“Eu acredito que as soluções que o mundo busca estão aqui. E a agenda ambiental tem que ser menos europeia e mais tropical”, “os financiadores têm que ter escritório na Amazônia, sem burocracia”. As frases são do secretário de estado de Meio Ambiente do Amazonas, Eduardo Taveira e foram ditas por ele nesta quarta-feira, 23, no 3º Festival de Investimentos de Impacto e Negócios Sustentáveis na Amazônia (FIINSA), realizado no Studio 5 Centro de Convenções, no Japiim, zona Sul.
Além de Taveira, participaram do painel “A Amazônia no centro do mundo: porque o Brasil não pode perder essa oportunidade”, Amir Suruí, presidente do território Suruí e liderança em desenvolvimento sustentável; Ellen Aciolli, especialista do Banco de Desenvolvimento da Amazônia; Rebecca Garcia, diretora de Planejamento Estratégico da empresa GBR Componentes e Roberto Waack, do Instituto Arapyau.
Ao destacar a urgente necessidade de apoio à região e seus empreendedores, Taveira destacou o quanto o Brasil está distante da Amazônia e explicou também sobre as dificuldades dos próprios governos atuarem. “Não dá para desprezar a dimensão da Amazônia. Não é só uma dimensão geográfica, é histórica e cultural, que nenhuma política pública desenhada conversa com a totalidade da Amazônia. Temos a Amazônia urbana, onde mais da metade da população vive, a Amazônia quilombola, a tradicional, a do pequeno produtor. Nem o governo federal está desenhado para atender o Brasil em suas dimensões”, disse Taveira, destacando que em razão de todos estes aspectos, hoje o poder público como um todo é mais retaguarda que vanguarda.
No debate, o líder indígena suruí destacou a importância do fortalecimento da aliança pela Amazônia para a busca de investimentos.
Em outro painel de destaque do dia “Economia da floresta em pé – da teoria para a prática: como transformar planos em realidade”, Vanda Witoto, diretora executiva do Instituto Witoto, reforçou sobre a necessidade de parcerias reais na Amazônia. “Precisamos de parcerias que nos ajudem e estejam realmente juntas de nós”, disse, destacando as peculiaridades de Manaus no cenário nacional: como cidade com a maior presença de povos indígenas e por ser uma localidade com ancestrais.
O legado da UEA
Dentro do olhar à economia da floresta, Virgílio Viana destacou a necessidade de valorização e incorporação de iniciativas vinculadas à Universidade do Estado do Amazonas (UEA) em prol da Amazônia. “A UEA tem 62 campos e projetos maravilhosos. Temos que estimular essas pequenas iniciativas. Vamos usar este momento privilegiado onde o mundo olha para a Amazônia”, destacou Viana.

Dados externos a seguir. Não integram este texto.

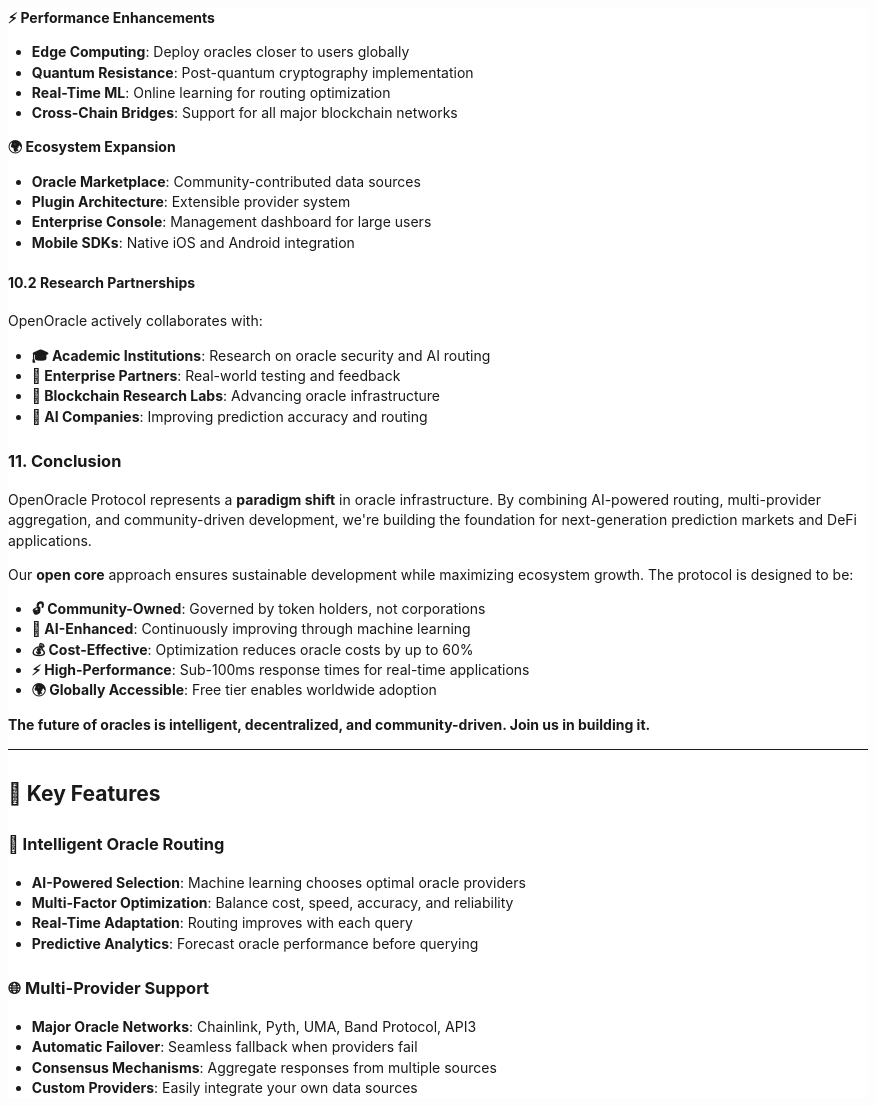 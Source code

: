 **⚡ Performance Enhancements**
- **Edge Computing**: Deploy oracles closer to users globally
- **Quantum Resistance**: Post-quantum cryptography implementation  
- **Real-Time ML**: Online learning for routing optimization
- **Cross-Chain Bridges**: Support for all major blockchain networks

**🌍 Ecosystem Expansion**
- **Oracle Marketplace**: Community-contributed data sources
- **Plugin Architecture**: Extensible provider system
- **Enterprise Console**: Management dashboard for large users
- **Mobile SDKs**: Native iOS and Android integration

#### 10.2 Research Partnerships

OpenOracle actively collaborates with:
- **🎓 Academic Institutions**: Research on oracle security and AI routing
- **🏢 Enterprise Partners**: Real-world testing and feedback
- **🔬 Blockchain Research Labs**: Advancing oracle infrastructure  
- **🤖 AI Companies**: Improving prediction accuracy and routing

### 11. Conclusion

OpenOracle Protocol represents a **paradigm shift** in oracle infrastructure. By combining AI-powered routing, multi-provider aggregation, and community-driven development, we're building the foundation for next-generation prediction markets and DeFi applications.

Our **open core** approach ensures sustainable development while maximizing ecosystem growth. The protocol is designed to be:

- **🔓 Community-Owned**: Governed by token holders, not corporations
- **🧠 AI-Enhanced**: Continuously improving through machine learning
- **💰 Cost-Effective**: Optimization reduces oracle costs by up to 60%
- **⚡ High-Performance**: Sub-100ms response times for real-time applications
- **🌍 Globally Accessible**: Free tier enables worldwide adoption

**The future of oracles is intelligent, decentralized, and community-driven. Join us in building it.**

---

## 🌟 Key Features

### 🧠 Intelligent Oracle Routing
- **AI-Powered Selection**: Machine learning chooses optimal oracle providers
- **Multi-Factor Optimization**: Balance cost, speed, accuracy, and reliability
- **Real-Time Adaptation**: Routing improves with each query
- **Predictive Analytics**: Forecast oracle performance before querying

### 🌐 Multi-Provider Support
- **Major Oracle Networks**: Chainlink, Pyth, UMA, Band Protocol, API3
- **Automatic Failover**: Seamless fallback when providers fail
- **Consensus Mechanisms**: Aggregate responses from multiple sources
- **Custom Providers**: Easily integrate your own data sources
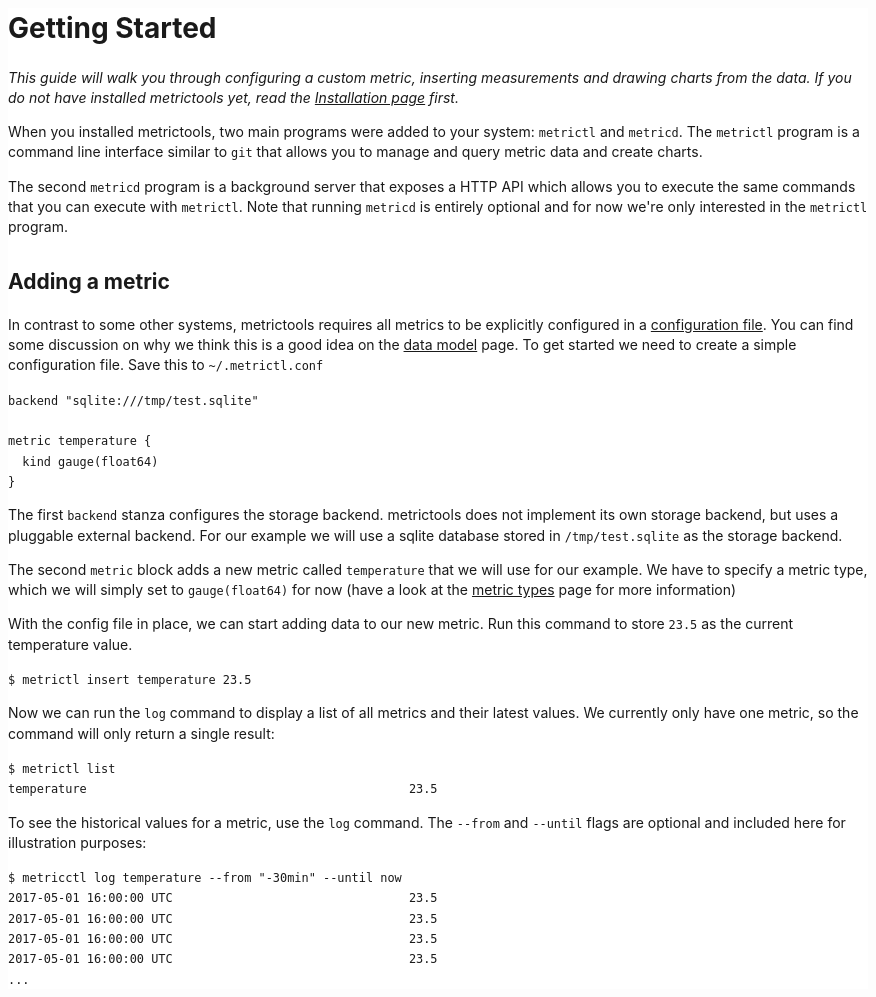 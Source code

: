Getting Started
===============

_This guide will walk you through configuring a custom metric, inserting
measurements and drawing charts from the data. If you do not have installed
metrictools yet, read the [Installation page](/documentation/installation) first._

When you installed metrictools, two main programs were added to your system:
`metrictl` and `metricd`. The `metrictl` program is a command line interface
similar to `git` that allows you to manage and query metric data and create charts.

The second `metricd` program is a background server that exposes a HTTP API
which allows you to execute the same commands that you can execute with `metrictl`.
Note that running `metricd` is entirely optional and for now we're only interested
in the `metrictl` program. 

## Adding a metric

In contrast to some other systems, metrictools requires all metrics to be explicitly
configured in a [configuration file](/documentation/configuration-file). You can
find some discussion on why we think this is a good idea on the
[data model](/documentation/data-model) page. To get started we need to create a
simple configuration file. Save this to `~/.metrictl.conf`

    backend "sqlite:///tmp/test.sqlite"

    metric temperature {
      kind gauge(float64)
    }

The first `backend` stanza configures the storage backend. metrictools does
not implement its own storage backend, but uses a pluggable external backend.
For our example we will use a sqlite database stored in `/tmp/test.sqlite` as
the storage backend.

The second `metric` block adds a new metric called `temperature` that we will
use for our example. We have to specify a metric type, which we will simply set
to `gauge(float64)` for now (have a look at the [metric types](/documentation/metric-types)
page for more information)

With the config file in place, we can start adding data to our new metric. Run
this command to store `23.5` as the current temperature value.

    $ metrictl insert temperature 23.5

Now we can run the `log` command to display a list of all metrics and their
latest values. We currently only have one metric, so the command will only
return a single result:

    $ metrictl list
    temperature                                             23.5

To see the historical values for a metric, use the `log` command. The `--from`
and `--until` flags are optional and included here for illustration purposes:

    $ metricctl log temperature --from "-30min" --until now
    2017-05-01 16:00:00 UTC                                 23.5
    2017-05-01 16:00:00 UTC                                 23.5
    2017-05-01 16:00:00 UTC                                 23.5
    2017-05-01 16:00:00 UTC                                 23.5
    ...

Dentro do campo de oportunidades, Denis Minev, CEO da Bemol, apresentou parte dos projetos que o grupo desenvolve para fomentar oportunidades, como o programa de empregabilidade para jovens indígenas.
Logística e acesso
A distância e dificuldades logísticas no território amazonense também estiveram em pauta neste dia 23. Entre os participantes deste painel estavam o prefeito Jair Souto, de Manaquiri, município a 164 quilômetros de Manaus; Laura Motta, gerente de Sustentabilidade do Mercado Livre; Michele Guimarães, CGO da Navegam, e Anne Mello, empreendedora da Taberna a Amazônia. Juntos, eles pontuaram problemas relacionados à falta de infraestrutura dos municípios e pontuaram como inspiração soluções, propostas já executadas e de sucesso na região.
Laura, do Mercado Livre, pontuou que a empresa possui duas aeronaves específicas para atender a demanda de Manaus e Belém na região, destacando que esta foi uma solução encontrada pela organização para que fossem mantidos prazos de entrega de produtos em 48 horas na região, sem prejuízos aos consumidores.
Michele, da Navegam, pontuou situações adversas como a seca para explicar as estratégias que sua empresa teve que buscar para executar suas atividades comerciais na região.
Apesar de todas as condições logísticas que envolvem o interior do estado, o prefeito de Manaquiri ressaltou a vontade de ver o interior se desenvolver. “Eu não posso quantificar a riqueza do interior, mas eu consigo quantificar a pobreza no interior. Que Manaus continue a prosperar, mas que o interior também possa se desenvolver. Eu ainda vou ver o interior salvando a economia da Amazônia”, disse Jair.
O FIINSA teve início ontem, dia 22, e reúne até amanhã, dia 24, mais de 100 painelistas em palestras e debates. O foco são soluções inovadoras e sustentáveis para a região.